Nur
Nur Bahira, seorang ibu rumah tangga yang kesehariannya hanya berada di rumah, merawat anak dan suaminya.
Sore itu, seperti kebiasaannya, dia tengah menata tanaman hiasnya di depan rumah sembari menunggu kepulangan suami dan anak sulungnya.
Tak seperti biasanya, entah kenapa Nur merasa perasaannya tidak enak sejak pagi tadi. Dia selalu gelisah. Berbagai kegiatan sudah dia lakukan untuk sedikit mengurangi kecemasannya itu, tapi tetap saja tak mau hilang.
Bahkan saking khawatirnya terjadi sesuatu pada adik-adiknya dia sampai menghubungi mereka supaya tahu kedua adiknya baik-baik saja.
Tak lama, suara mobil sang suami terdengar berhenti di depan pagar.
Nur dengan senyum terkembang segera berlari untuk membuka pintu seperti biasanya.
Menyambut kedatangan suami dan juga anak sulung mereka yang sering pulang bersama.
Namun, senyum Nur sedikit memudar kala melihat keberadaan sahabatnya— Sisil yang ikut turun dari mobil suaminya.
Tanpa berpikir buruk dia tetap menyambut ketiganya.
"Sisil?" sapa Nur sembari mendekat.
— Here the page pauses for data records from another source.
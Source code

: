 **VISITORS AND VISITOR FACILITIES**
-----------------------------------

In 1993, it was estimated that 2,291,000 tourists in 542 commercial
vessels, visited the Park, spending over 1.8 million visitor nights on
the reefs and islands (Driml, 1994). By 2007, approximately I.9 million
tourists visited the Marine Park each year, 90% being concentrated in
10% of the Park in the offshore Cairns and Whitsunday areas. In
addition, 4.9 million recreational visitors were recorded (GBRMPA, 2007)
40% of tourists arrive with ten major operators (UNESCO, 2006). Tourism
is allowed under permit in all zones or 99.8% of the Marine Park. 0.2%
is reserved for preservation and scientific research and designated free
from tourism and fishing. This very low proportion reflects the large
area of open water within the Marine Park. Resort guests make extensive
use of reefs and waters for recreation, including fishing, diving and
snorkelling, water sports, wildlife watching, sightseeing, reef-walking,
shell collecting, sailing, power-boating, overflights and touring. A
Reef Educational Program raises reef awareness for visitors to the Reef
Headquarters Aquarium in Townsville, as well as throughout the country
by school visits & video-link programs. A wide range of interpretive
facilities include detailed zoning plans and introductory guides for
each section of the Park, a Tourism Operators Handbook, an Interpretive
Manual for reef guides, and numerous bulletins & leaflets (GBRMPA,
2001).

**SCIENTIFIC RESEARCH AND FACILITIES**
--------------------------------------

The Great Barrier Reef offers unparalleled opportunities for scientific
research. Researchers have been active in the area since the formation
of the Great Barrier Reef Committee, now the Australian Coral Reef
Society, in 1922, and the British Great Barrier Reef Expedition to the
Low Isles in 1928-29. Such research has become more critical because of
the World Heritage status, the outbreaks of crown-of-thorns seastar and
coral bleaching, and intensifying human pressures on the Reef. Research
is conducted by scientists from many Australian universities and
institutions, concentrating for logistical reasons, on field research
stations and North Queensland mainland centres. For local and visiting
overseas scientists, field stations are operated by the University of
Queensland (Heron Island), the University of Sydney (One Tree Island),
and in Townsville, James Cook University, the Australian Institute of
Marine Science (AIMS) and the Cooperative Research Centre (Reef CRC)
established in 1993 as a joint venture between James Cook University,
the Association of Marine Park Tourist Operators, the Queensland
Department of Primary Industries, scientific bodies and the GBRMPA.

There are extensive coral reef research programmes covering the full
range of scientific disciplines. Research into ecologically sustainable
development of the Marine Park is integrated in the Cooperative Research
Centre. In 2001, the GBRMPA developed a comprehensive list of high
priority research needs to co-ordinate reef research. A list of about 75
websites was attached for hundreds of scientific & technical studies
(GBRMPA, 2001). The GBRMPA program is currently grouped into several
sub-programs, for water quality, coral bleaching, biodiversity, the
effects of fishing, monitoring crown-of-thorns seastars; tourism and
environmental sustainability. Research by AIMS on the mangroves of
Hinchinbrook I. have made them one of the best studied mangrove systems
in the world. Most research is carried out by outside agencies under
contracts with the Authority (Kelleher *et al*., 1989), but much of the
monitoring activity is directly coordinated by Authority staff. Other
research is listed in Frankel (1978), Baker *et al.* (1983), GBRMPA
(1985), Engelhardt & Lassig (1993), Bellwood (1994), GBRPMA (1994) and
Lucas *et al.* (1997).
Tak lupa dia juga mencium punggung tangan sang suami seperti kebiasannya.
Namun, lagi-lagi ada yang berbeda, biasanya sang suami akan mengecup keningnya setelah dia menyalaminya, tapi kali ini tidak.
"Hai Nur, sibuk?" balas Sisil dengan senyum manisnya seperti biasa.
"Biasalah," balas Nur lalu menatap putri sulungnya yang terlihat berbeda.
"Manda kenapa sayang?" tanya Nur heran.
"Ngga papa Mah, Manda cuma capai, Manda masuk duluan ya," ucap gadis dua puluh tahun itu.
Nur pun mengangguk dan mempersilakan tamu yang merupakan sahabatnya itu untuk ikut masuk.
"Ridho apa kabar Sil? Udah lama aku ngga lihat dia, terkahir kali beberapa bulan lalu."
Sisil kemudian tersenyum canggung sembari melirik suami Nur— Pamungkas.
Nur memperhatikan sikap keduanya, "ada apa sih?" ujarnya sembari mengernyit heran.
Terlebih lagi saat melihat sang suami ikut duduk bergabung. Tak seperti biasanya, yang meninggalkan dia dan sang sahabat untuk berbincang.
Kali ini sang suami yang baru pulang kerja bukannya membersihkan diri, malah ikut menimbrung dengannya.
"Ridho baik Nur. Emm ... Maaf kalau kedatangan aku yang mendadak ya Nur. Ada yang mau kami sampaikan," ucap Sisil tiba-tiba.
"Ada apa sih, kok aku jadi deg-degan ya," jawab Nur sambil berusaha mengenyahkan pikiran buruknya.
Bohong jika Nur tak melihat gelagat aneh suami dan sahabatnya.
Di dalam benaknya, dia berusaha mengenyahkan pikiran buruk itu.
Enggak Nur, Astaghfirullah hal adzim.
Nur berulang kali terus menggumamkan istigfar dalam hati.
Dia ingin mengenyahkan prasangka buruknya, meski sulit.
Sisil menunduk, entah kenapa ada rasa sungkan mengatakan sesuatu yang justru sejak tadi dia yakini.
Dia yakin setelah ini sang sahabat yang sudah banyak berjasa pada hidupnya, mungkin akan membencinya.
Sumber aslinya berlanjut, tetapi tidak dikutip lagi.